In December 2006, the court asked the Israeli government to explain its refusal to extend the six-month entry permit of Sawsan Salameh, a 30-year-old Palestinian woman who is a doctoral student at the Hebrew University of Jerusalem (The Chronicle, January 12). Chief Justice Dorit Beinisch said that, in the absence of a "security or private reason preventing the extension of the permit, we assume the renewed permit will be granted."
Ms. Salameh's permit has been extended every six months since then, but each time the court has met to hear the army's criteria for banning other students, the government has requested an extension.

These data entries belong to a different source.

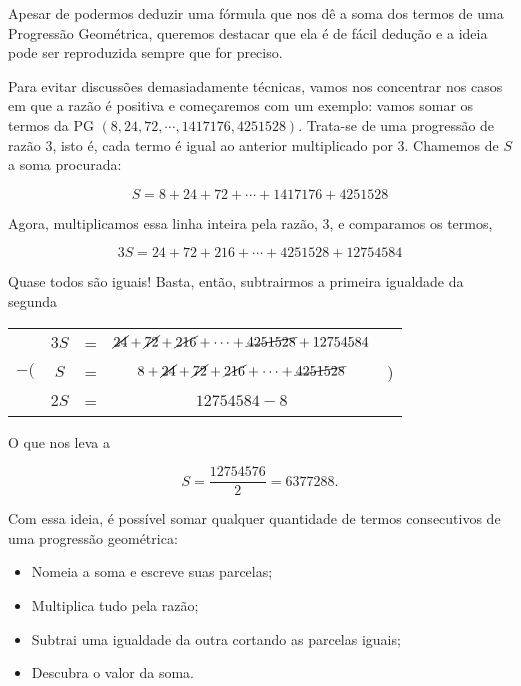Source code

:Apesar de podermos deduzir uma fórmula que nos dê a soma dos termos de uma Progressão Geométrica, queremos destacar que ela é de fácil dedução e a ideia pode ser reproduzida sempre que for preciso.

Para evitar discussões demasiadamente técnicas, vamos nos concentrar nos casos em que a razão é positiva e começaremos com um exemplo: vamos somar os termos da PG $(8, 24, 72,\cdots, 1417176, 4251528)$. Trata-se de uma progressão de razão $3$, isto é, cada termo é igual ao anterior multiplicado por $3$. Chamemos de $S$ a soma procurada: 

\[
S=8+24+72+ \cdots +1417176+4251528
\]

Agora, multiplicamos essa linha inteira pela razão, $3$, e comparamos os termos,

\[
3S=24+72+216+ \cdots +4251528+12754584
\]

Quase todos são iguais! Basta, então, subtrairmos a primeira igualdade da segunda

\begin{table}[H]
    \centering
    \begin{tabular}{ccccc}
       \  & $3S$ & = & $\cancel{24}+\cancel{72}+\cancel{216}+\cdots+\cancel{4251528} + 12754584$ & \ \\
       $-($ & $S$  & = & $8+\cancel{24}+\cancel{72}+\cancel{216}+\cdots+\cancel{4251528}$  & ) \\
       \midrule
       \  & $2S$ & = & $ 12754584 - 8$ & \ \\
    \end{tabular}
\end{table}

O que nos leva a

\[
S=\dfrac{12754576}{2}=6377288.
\]

Com essa ideia, é possível somar qualquer quantidade de termos consecutivos de uma progressão geométrica:

\begin{itemize}

\item Nomeia a soma e escreve suas parcelas;

\item Multiplica tudo pela razão;

\item Subtrai uma igualdade da outra cortando as parcelas iguais;

\item Descubra o valor da soma.

\end{itemize}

At the last hearing, in September, the three-judge panel headed by Justice Beinisch rejected requests for a further extension and set November 1 as the date for a hearing.
Enforcing Unwritten Criteria
Sari Bashi, executive director of Gisha, an Israeli human-rights group that sued the government, said the delay had effectively forced Palestinian students to miss the start of another semester. The Israeli academic year is scheduled to begin this month.
Gisha is also representing Saed Hasan, a West Bank student who was due on Monday to begin an executive M.B.A. program run jointly by Northwestern University and Tel Aviv University. Israel refused to give Mr. Hasan a permit, telling Tel Aviv University that he "does not meet the criteria." But the government has told the court that it has not yet drawn up the criteria.
"Since 2000 the unpublished criteria have apparently become stricter and stricter," said Ms. Bashi. "As a result, there has been a steady decline and a chilling effect on the willingness of Palestinian students to apply to Israeli universities and the willingness of the universities to accept them because they don't know if they will get permits."
Another petitioner to the court is the Arava Institute for Environmental Studies, in southern Israel. The institute brings together Israeli, Palestinian, Jordanian, and other Arab students and academics to study regional environmental issues.
"Seven of our Palestinian students for this academic year need permits, and we put in a request two months ago and called almost every other day," said David Lehrer, executive director of the institute. "Last week we received a negative answer that none of the Palestinian students would be allowed to come to the institute. They had not checked the individual students but imposed a policy not to allow Palestinian students to study long-term programs in Israel."
"We challenged this ban in the Supreme Court last winter, and the court agreed with us that the ban was unreasonable," he said.
Shlomo Dror, a spokesman for the Coordinator of Israeli Government activities in the occupied territories, said that for security reasons, Palestinian undergraduates would be allowed to study in Israel only if the courses were not available in the West Bank. He said there was a specific problem with the Arava Institute because Palestinians were not allowed into that area of Israel except in exceptional cases and not for long periods.